[Collection entries]
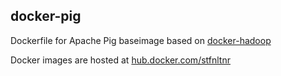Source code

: ## docker-pig
Dockerfile for Apache Pig baseimage based on [docker-hadoop](https://github.com/loete/docker-hadoop)

Docker images are hosted at [hub.docker.com/stfnltnr](https://hub.docker.com/r/stfnltnr/pig/tags)
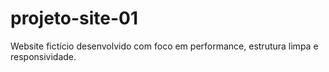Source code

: # projeto-site-01
Website fictício desenvolvido com foco em performance, estrutura limpa e responsividade. 
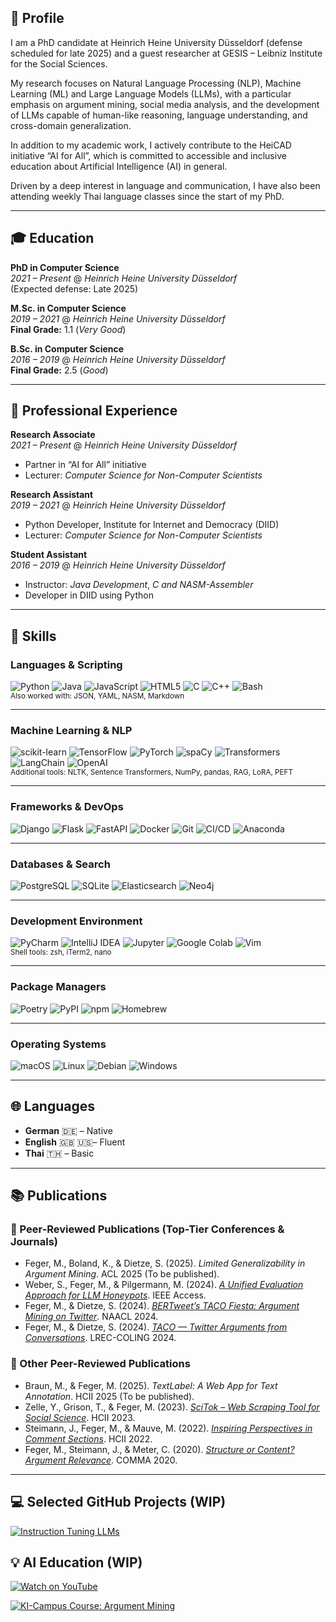 ## 👋️ Profile

I am a PhD candidate at Heinrich Heine University Düsseldorf (defense scheduled for late 2025) and a guest researcher at GESIS – Leibniz Institute for the Social Sciences.

My research focuses on Natural Language Processing (NLP), Machine Learning (ML) and Large Language Models (LLMs), with a particular emphasis on 
argument mining, social media analysis, and the development of LLMs capable of human-like reasoning, language understanding, and cross-domain generalization.

In addition to my academic work, I actively contribute to the HeiCAD initiative “AI for All”, which is committed to accessible and inclusive education about Artificial Intelligence (AI) in general.

Driven by a deep interest in language and communication, I have also been attending weekly Thai language classes since the start of my PhD.

---

## 🎓 Education

**PhD in Computer Science**  
*2021 – Present* @ *Heinrich Heine University Düsseldorf*   
(Expected defense: Late 2025)

**M.Sc. in Computer Science**  
*2019 – 2021* @ *Heinrich Heine University Düsseldorf*   
**Final Grade:** 1.1 (*Very Good*)

**B.Sc. in Computer Science**  
*2016 – 2019* @ *Heinrich Heine University Düsseldorf*   
**Final Grade:** 2.5 (*Good*)

---

## 💼 Professional Experience

**Research Associate**  
*2021 – Present* @ *Heinrich Heine University Düsseldorf*  
- Partner in “AI for All” initiative  
- Lecturer: *Computer Science for Non-Computer Scientists*

**Research Assistant**  
*2019 – 2021* @ *Heinrich Heine University Düsseldorf*  
- Python Developer, Institute for Internet and Democracy (DIID)  
- Lecturer: *Computer Science for Non-Computer Scientists*

**Student Assistant**  
*2016 – 2019* @ *Heinrich Heine University Düsseldorf*  
- Instructor: *Java Development*, *C and NASM-Assembler*  
- Developer in DIID using Python

---

## 🧪 Skills

### **Languages & Scripting**
![Python](https://img.shields.io/badge/Python-3776AB?style=flat&logo=python&logoColor=white)
![Java](https://img.shields.io/badge/Java-ED8B00?style=flat&logo=openjdk&logoColor=white)
![JavaScript](https://img.shields.io/badge/JavaScript-F7DF1E?style=flat&logo=javascript&logoColor=black)
![HTML5](https://img.shields.io/badge/HTML5-E34F26?style=flat&logo=html5&logoColor=white)
![C](https://img.shields.io/badge/C-00599C?style=flat&logo=c&logoColor=white)
![C++](https://img.shields.io/badge/C++-00599C?style=flat&logo=c%2B%2B&logoColor=white)
![Bash](https://img.shields.io/badge/Bash-4EAA25?style=flat&logo=gnubash&logoColor=white)  
<sub>Also worked with: JSON, YAML, NASM, Markdown</sub>

---

### **Machine Learning & NLP**
![scikit-learn](https://img.shields.io/badge/scikit--learn-F7931E?style=flat&logo=scikitlearn&logoColor=white)
![TensorFlow](https://img.shields.io/badge/TensorFlow-FF6F00?style=flat&logo=tensorflow&logoColor=white)
![PyTorch](https://img.shields.io/badge/PyTorch-EE4C2C?style=flat&logo=pytorch&logoColor=white)
![spaCy](https://img.shields.io/badge/spaCy-09A3D5?style=flat&logo=spacy&logoColor=white)
![Transformers](https://img.shields.io/badge/Transformers-FFD21F?style=flat&logo=huggingface&logoColor=black)
![LangChain](https://img.shields.io/badge/LangChain-000000?style=flat&logo=chainlink&logoColor=white)
![OpenAI](https://img.shields.io/badge/OpenAI-412991?style=flat&logo=openai&logoColor=white)  
<sub>Additional tools: NLTK, Sentence Transformers, NumPy, pandas, RAG, LoRA, PEFT</sub>

---

### **Frameworks & DevOps**
![Django](https://img.shields.io/badge/Django-092E20?style=flat&logo=django&logoColor=white)
![Flask](https://img.shields.io/badge/Flask-000000?style=flat&logo=flask&logoColor=white)
![FastAPI](https://img.shields.io/badge/FastAPI-009688?style=flat&logo=fastapi&logoColor=white)
![Docker](https://img.shields.io/badge/Docker-2496ED?style=flat&logo=docker&logoColor=white)
![Git](https://img.shields.io/badge/Git-F05032?style=flat&logo=git&logoColor=white)
![CI/CD](https://img.shields.io/badge/CI%2FCD-0A0A0A?style=flat&logo=githubactions&logoColor=white)
![Anaconda](https://img.shields.io/badge/Anaconda-44A833?style=flat&logo=anaconda&logoColor=white)

---

### **Databases & Search**
![PostgreSQL](https://img.shields.io/badge/PostgreSQL-4169E1?style=flat&logo=postgresql&logoColor=white)
![SQLite](https://img.shields.io/badge/SQLite-003B57?style=flat&logo=sqlite&logoColor=white)
![Elasticsearch](https://img.shields.io/badge/Elasticsearch-005571?style=flat&logo=elasticsearch&logoColor=white)
![Neo4j](https://img.shields.io/badge/Neo4j-4581C3?style=flat&logo=neo4j&logoColor=white)

---

### **Development Environment**
![PyCharm](https://img.shields.io/badge/PyCharm-000000?style=flat&logo=pycharm&logoColor=white)
![IntelliJ IDEA](https://img.shields.io/badge/IntelliJ_IDEA-000000?style=flat&logo=intellijidea&logoColor=white)
![Jupyter](https://img.shields.io/badge/Jupyter-F37626?style=flat&logo=jupyter&logoColor=white)
![Google Colab](https://img.shields.io/badge/Colab-F9AB00?style=flat&logo=googlecolab&logoColor=white)
![Vim](https://img.shields.io/badge/Vim-019733?style=flat&logo=vim&logoColor=white)  
<sub>Shell tools: zsh, iTerm2, nano</sub>

---

### **Package Managers**
![Poetry](https://img.shields.io/badge/Poetry-60A5FA?style=flat&logo=python&logoColor=white)
![PyPI](https://img.shields.io/badge/PyPI-3775A9?style=flat&logo=pypi&logoColor=white)
![npm](https://img.shields.io/badge/npm-CB3837?style=flat&logo=npm&logoColor=white)
![Homebrew](https://img.shields.io/badge/Homebrew-FBB040?style=flat&logo=homebrew&logoColor=black)

---

### **Operating Systems**
![macOS](https://img.shields.io/badge/macOS-000000?style=flat&logo=apple&logoColor=white)
![Linux](https://img.shields.io/badge/Linux-FCC624?style=flat&logo=linux&logoColor=black)
![Debian](https://img.shields.io/badge/Debian-A81D33?style=flat&logo=debian&logoColor=white)
![Windows](https://img.shields.io/badge/Windows-0078D6?style=flat&logo=windows&logoColor=white)


---

## 🌐 Languages

- **German** 🇩🇪 – Native  
- **English** 🇬🇧 🇺🇸– Fluent  
- **Thai** 🇹🇭 – Basic

---

## 📚 Publications

### 🥇 Peer-Reviewed Publications (Top-Tier Conferences & Journals)
- Feger, M., Boland, K., & Dietze, S. (2025). *Limited Generalizability in Argument Mining*. ACL 2025 (To be published).
- Weber, S., Feger, M., & Pilgermann, M. (2024). [*A Unified Evaluation Approach for LLM Honeypots*](https://doi.org/10.1109/ACCESS.2024.3472460). IEEE Access.
- Feger, M., & Dietze, S. (2024). [*BERTweet’s TACO Fiesta: Argument Mining on Twitter*](https://doi.org/10.18653/v1/2024.findings-naacl.146). NAACL 2024.
- Feger, M., & Dietze, S. (2024). [*TACO — Twitter Arguments from Conversations*](https://aclanthology.org/2024.lrec-main.1349/). LREC-COLING 2024.

### 🥈 Other Peer-Reviewed Publications
- Braun, M., & Feger, M. (2025). *TextLabel: A Web App for Text Annotation*. HCII 2025 (To be published).
- Zelle, Y., Grison, T., & Feger, M. (2023). [*SciTok – Web Scraping Tool for Social Science*](https://doi.org/10.1007/978-3-031-49212-9_14). HCII 2023.
- Steimann, J., Feger, M., & Mauve, M. (2022). [*Inspiring Perspectives in Comment Sections*](https://doi.org/10.1007/978-3-031-06424-1_10). HCII 2022.
- Feger, M., Steimann, J., & Meter, C. (2020). [*Structure or Content? Argument Relevance*](https://doi.org/10.3233/FAIA200505). COMMA 2020.

---
## 💻 Selected GitHub Projects (WIP)

[![Instruction Tuning LLMs](https://gh-card.dev/repos/TomatenMarc/Instruction-Tuning-LLMs.svg)](https://github.com/TomatenMarc/Instruction-Tuning-LLMs)

## 💡 AI Education (WIP)

[![Watch on YouTube](https://img.youtube.com/vi/7-hP8FSIPLE/hqdefault.jpg)](https://www.youtube.com/watch?v=7-hP8FSIPLE)

[![KI-Campus Course: Argument Mining](https://www.heicad.hhu.de/fileadmin/_processed_/f/7/csm_Vis1_1800x1200_4c4c3ec0f6.jpg)](https://moodle.ki-campus.org/course/view.php?id=99)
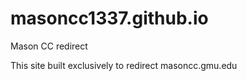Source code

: # masoncc1337.github.io
Mason CC redirect


This site built exclusively to redirect masoncc.gmu.edu
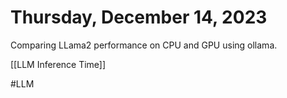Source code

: # Thursday, December 14, 2023
Comparing LLama2 performance on CPU and GPU using ollama.

[[LLM Inference Time]]

#LLM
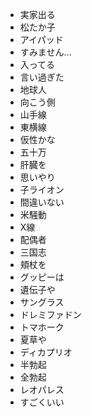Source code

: * 実家出る
* 松たか子
* アイパッド
* すみません…
* 入ってる
* 言い過ぎた
* 地球人
* 向こう側
* 山手線
* 東横線
* 仮性かな
* 五十万
* 肝臓を
* 思いやり
* 子ライオン
* 間違いない
* 米騒動
* X線
* 配偶者
* 三国志
* 頬杖を
* グッピーは
* 遺伝子や
* サングラス
* ドレミファドン
* トマホーク
* 夏草や
* ディカプリオ
* 半勃起
* 全勃起
* レオパレス
* すごくいい

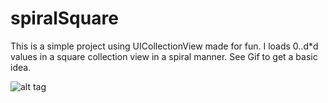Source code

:spiralSquare
============
This is a simple project using UICollectionView made for fun. I loads 0..d*d values in a square collection view in a spiral manner. See Gif to get a basic idea. 

![alt tag](http://i.imgur.com/7yLeBxi.gifv)

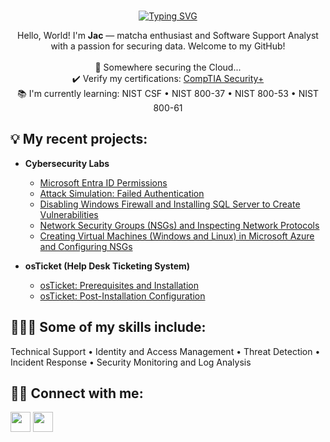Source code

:<br>
<p align="center">
    <a href="https://git.io/typing-svg"><img src="https://readme-typing-svg.demolab.com?font=Fira+Code&pause=1000&color=D279C9&center=true&vCenter=true&width=500&height=30&lines=What+your+mind+can+think...;You+can+do." alt="Typing SVG" /></a>
</br>
</p>
<p align="center" "style="color: #FFDEAD">
Hello, World! I'm <b>Jac</b> — matcha enthusiast and Software Support Analyst with a passion for securing data. Welcome to my GitHub! 
</br>
</br>
 📍 Somewhere securing the Cloud...</br> ✔️ Verify my certifications: <a href="https://www.credly.com/users/jacqualyn-paysinger" target="_blank">CompTIA Security+</a></br> 📚 I'm currently learning: NIST CSF • NIST 800-37 • NIST 800-53 • NIST 800-61<br>
 </p>
<h2>💡 My recent projects:</h2>

- <b>Cybersecurity Labs</b>
  - [Microsoft Entra ID Permissions](https://github.com/jacpaysinger/microsoft-entra-id-permissions)
  - [Attack Simulation: Failed Authentication](https://github.com/jacpaysinger/attack-simulation/blob/main/README.md)
  - [Disabling Windows Firewall and Installing SQL Server to Create Vulnerabilities](https://github.com/jacpaysinger/disable-wf-install-SQL-enable)
  - [Network Security Groups (NSGs) and Inspecting Network Protocols](https://github.com/jacpaysinger/azure-network-protocols)
  - [Creating Virtual Machines (Windows and Linux) in Microsoft Azure and Configuring NSGs](https://github.com/jacpaysinger/azure-creatingVMs)

- <b>osTicket (Help Desk Ticketing System)</b>
  - [osTicket: Prerequisites and Installation](https://github.com/jacpaysinger/osticket_prereq-install)
  - [osTicket: Post-Installation Configuration](https://github.com/jacpaysinger/post-install-config)
  
  
<h2>👩🏽‍💻 Some of my skills include:</h2>
  Technical Support • Identity and Access Management • Threat Detection • Incident Response • Security Monitoring and Log Analysis  </br>
  <p align="center"> 
  </p>

<h2>🤳🏽 Connect with me:</h2>

<p align="left"> <a href="https://discord.com/users/jacpaysinger" target="_blank" rel="noreferrer"><img src="https://raw.githubusercontent.com/danielcranney/readme-generator/main/public/icons/socials/discord.svg" width="32" height="32" /></a> <a href="https://www.linkedin.com/in/jacpaysinger" target="_blank" rel="noreferrer"><img src="https://raw.githubusercontent.com/danielcranney/readme-generator/main/public/icons/socials/linkedin.svg" width="32" height="32" /></a></p>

→ PROBLEM TO WORK ON
Search the records above for the string "initiative". Copy every line that contains it.

→ RESPONSE
In addition to my academic work, I actively contribute to the HeiCAD initiative “AI for All”, which is committed to accessible and inclusive education about Artificial Intelligence (AI) in general.
- Partner in “AI for All” initiative  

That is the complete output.